== What you have to do ==
Within the data that follows, how many lines contain the word "Input"? Reply with only the number.

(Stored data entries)
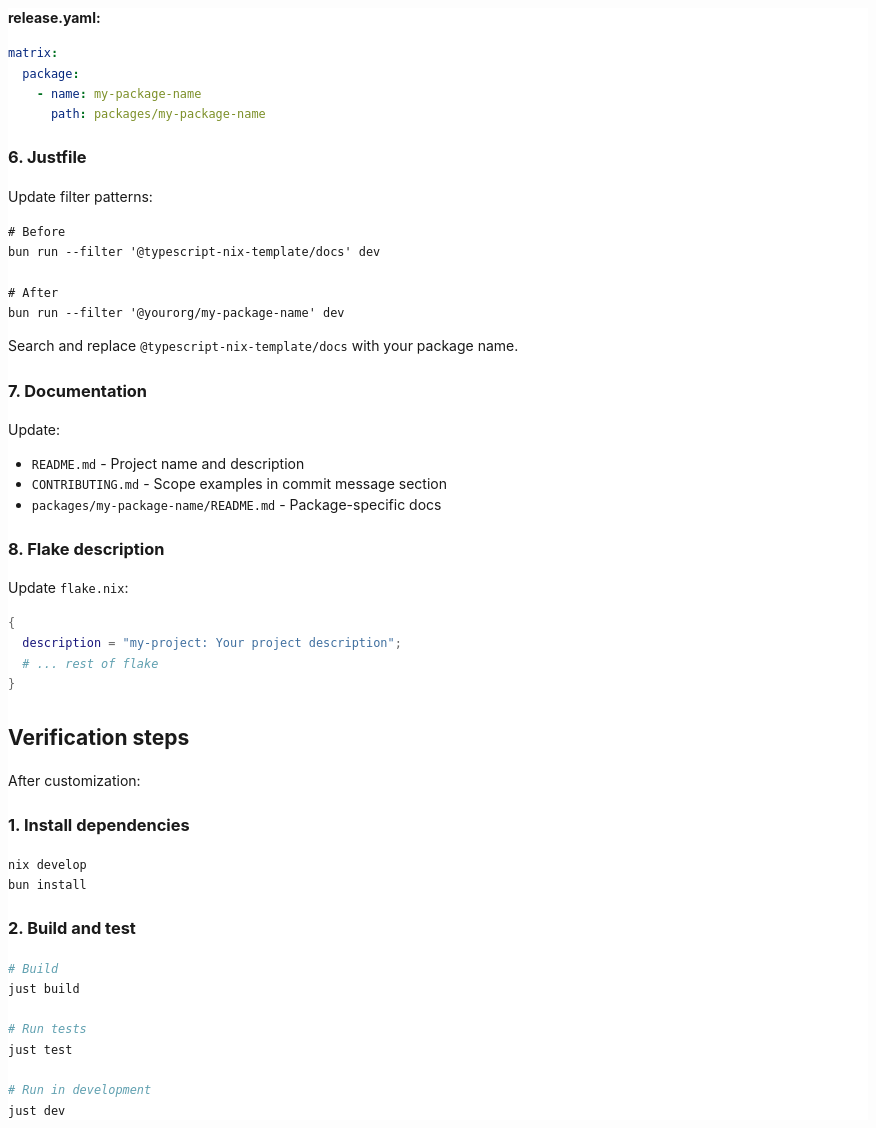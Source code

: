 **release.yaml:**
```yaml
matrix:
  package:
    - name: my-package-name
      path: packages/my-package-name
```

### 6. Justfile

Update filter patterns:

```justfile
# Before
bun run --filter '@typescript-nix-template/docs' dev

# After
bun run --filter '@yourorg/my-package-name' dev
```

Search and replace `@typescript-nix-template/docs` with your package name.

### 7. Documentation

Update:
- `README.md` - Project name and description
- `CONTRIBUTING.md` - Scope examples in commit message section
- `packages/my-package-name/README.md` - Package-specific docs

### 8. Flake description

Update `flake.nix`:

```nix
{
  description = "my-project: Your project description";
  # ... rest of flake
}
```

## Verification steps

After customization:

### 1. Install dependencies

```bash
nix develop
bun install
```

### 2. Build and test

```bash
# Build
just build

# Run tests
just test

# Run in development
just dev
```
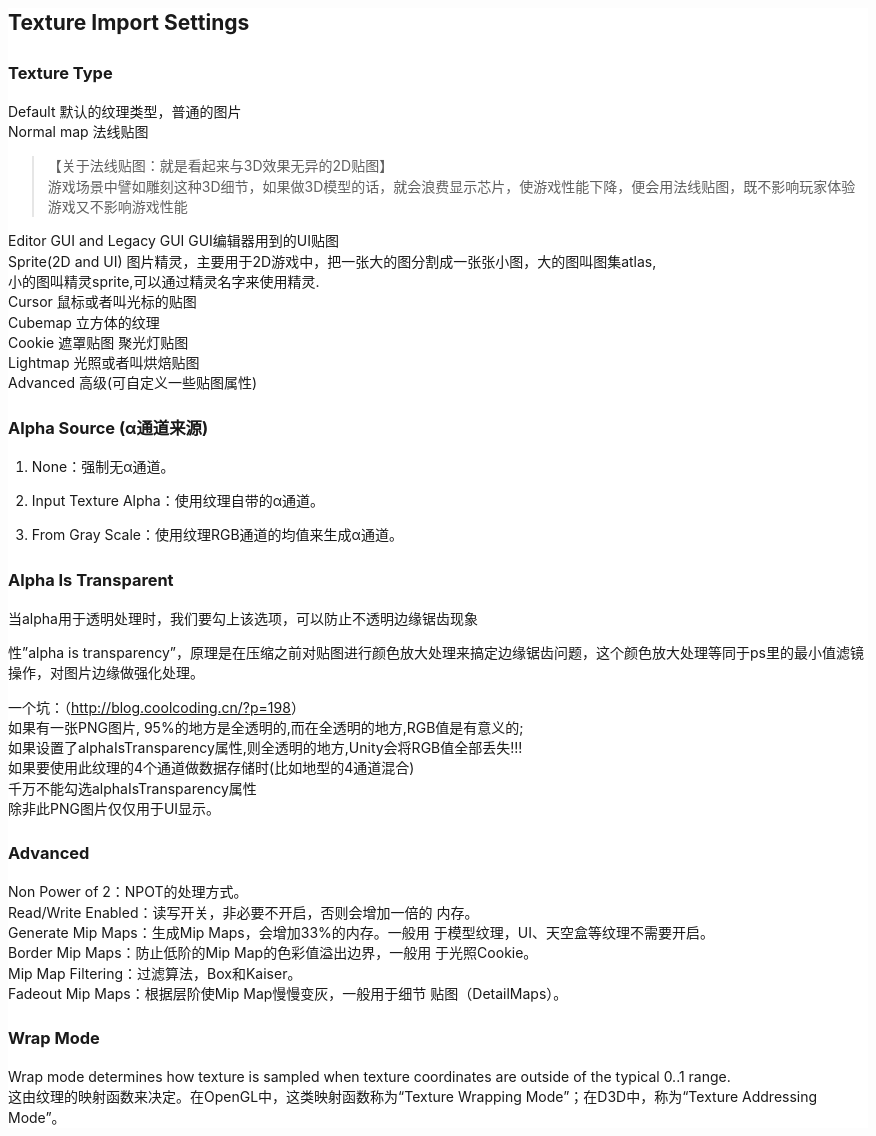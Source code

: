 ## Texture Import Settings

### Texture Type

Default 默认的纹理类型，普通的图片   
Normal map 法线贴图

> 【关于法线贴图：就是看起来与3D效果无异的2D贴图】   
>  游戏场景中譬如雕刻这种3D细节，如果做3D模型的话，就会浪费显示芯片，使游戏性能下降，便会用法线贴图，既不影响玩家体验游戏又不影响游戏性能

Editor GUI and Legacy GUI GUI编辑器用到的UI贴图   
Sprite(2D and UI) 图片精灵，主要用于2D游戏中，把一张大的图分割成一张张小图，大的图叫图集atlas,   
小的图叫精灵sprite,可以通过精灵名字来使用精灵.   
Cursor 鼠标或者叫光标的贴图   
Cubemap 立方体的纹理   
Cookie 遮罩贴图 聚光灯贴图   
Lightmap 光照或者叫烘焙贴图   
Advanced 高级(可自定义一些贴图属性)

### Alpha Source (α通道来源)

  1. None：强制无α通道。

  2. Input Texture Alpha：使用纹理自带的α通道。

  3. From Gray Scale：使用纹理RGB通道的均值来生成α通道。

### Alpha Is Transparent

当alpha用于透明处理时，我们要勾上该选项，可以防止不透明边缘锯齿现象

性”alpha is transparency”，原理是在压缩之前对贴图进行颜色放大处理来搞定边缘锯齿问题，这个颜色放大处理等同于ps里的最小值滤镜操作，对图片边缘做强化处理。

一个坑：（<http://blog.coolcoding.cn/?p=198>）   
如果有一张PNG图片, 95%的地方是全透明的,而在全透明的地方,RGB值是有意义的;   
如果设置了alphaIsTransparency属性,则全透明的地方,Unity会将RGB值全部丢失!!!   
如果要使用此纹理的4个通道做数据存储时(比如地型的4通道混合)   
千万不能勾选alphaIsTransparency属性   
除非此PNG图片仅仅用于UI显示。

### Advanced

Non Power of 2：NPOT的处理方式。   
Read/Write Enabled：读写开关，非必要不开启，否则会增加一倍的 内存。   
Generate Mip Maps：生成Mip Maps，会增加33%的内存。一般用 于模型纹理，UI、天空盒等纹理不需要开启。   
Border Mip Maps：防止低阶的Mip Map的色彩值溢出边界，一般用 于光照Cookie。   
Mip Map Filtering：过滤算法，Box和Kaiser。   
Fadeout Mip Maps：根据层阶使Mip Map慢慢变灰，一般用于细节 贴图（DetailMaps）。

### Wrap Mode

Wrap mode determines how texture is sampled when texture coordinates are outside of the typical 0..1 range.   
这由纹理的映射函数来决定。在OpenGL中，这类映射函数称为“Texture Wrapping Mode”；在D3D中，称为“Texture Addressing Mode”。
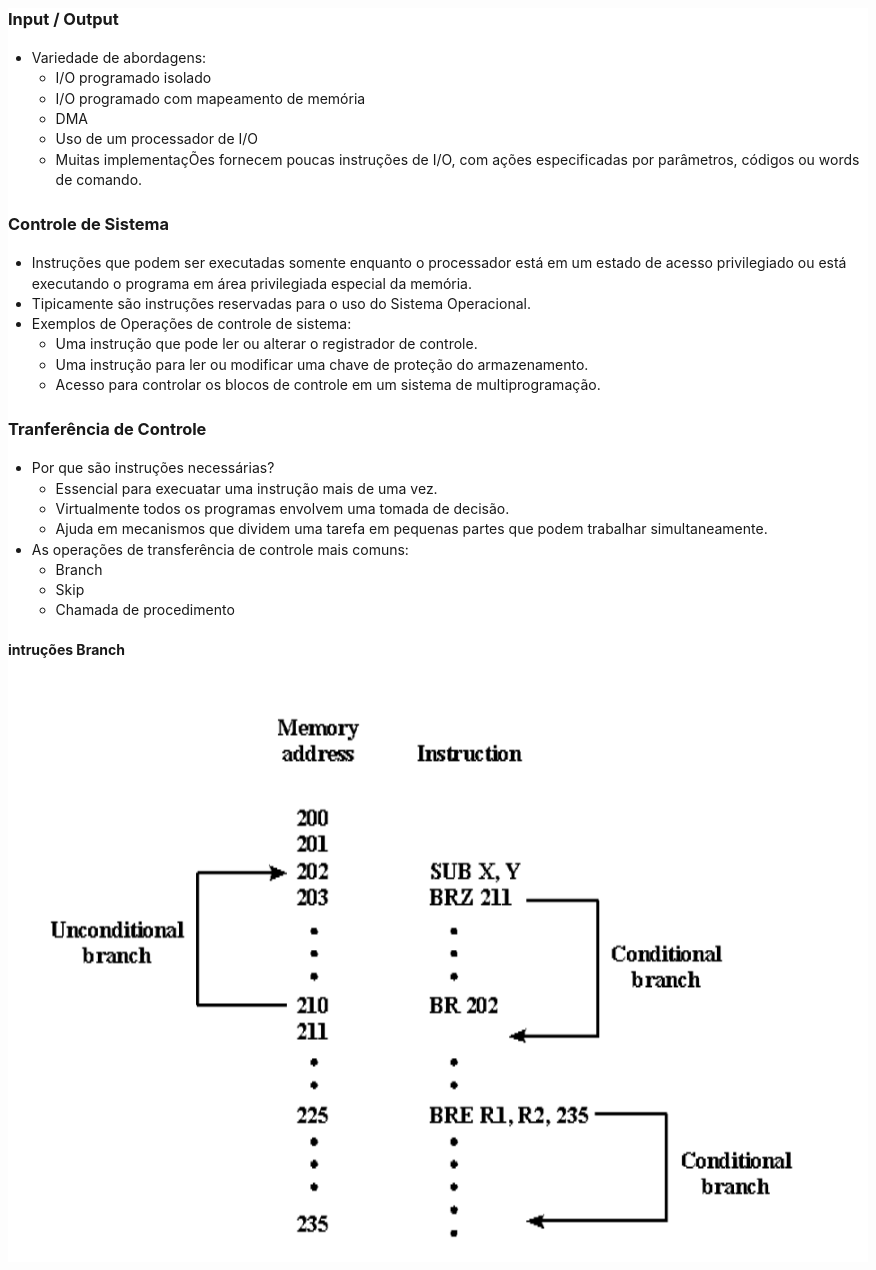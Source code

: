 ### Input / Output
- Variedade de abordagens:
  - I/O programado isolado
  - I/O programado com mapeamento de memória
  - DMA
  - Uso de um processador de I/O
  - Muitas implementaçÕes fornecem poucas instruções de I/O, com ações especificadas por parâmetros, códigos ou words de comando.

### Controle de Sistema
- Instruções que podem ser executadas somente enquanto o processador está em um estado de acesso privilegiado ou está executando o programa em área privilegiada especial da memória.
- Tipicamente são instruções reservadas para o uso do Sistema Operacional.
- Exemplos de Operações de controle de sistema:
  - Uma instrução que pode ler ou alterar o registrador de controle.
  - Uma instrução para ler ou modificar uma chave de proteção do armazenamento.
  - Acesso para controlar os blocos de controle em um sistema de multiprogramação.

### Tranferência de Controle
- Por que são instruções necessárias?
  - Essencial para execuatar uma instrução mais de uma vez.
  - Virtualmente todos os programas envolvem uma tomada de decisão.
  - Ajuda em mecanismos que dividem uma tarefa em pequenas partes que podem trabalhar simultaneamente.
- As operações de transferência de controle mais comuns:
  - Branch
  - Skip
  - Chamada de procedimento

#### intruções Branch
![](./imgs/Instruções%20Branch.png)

== Answer box ==
2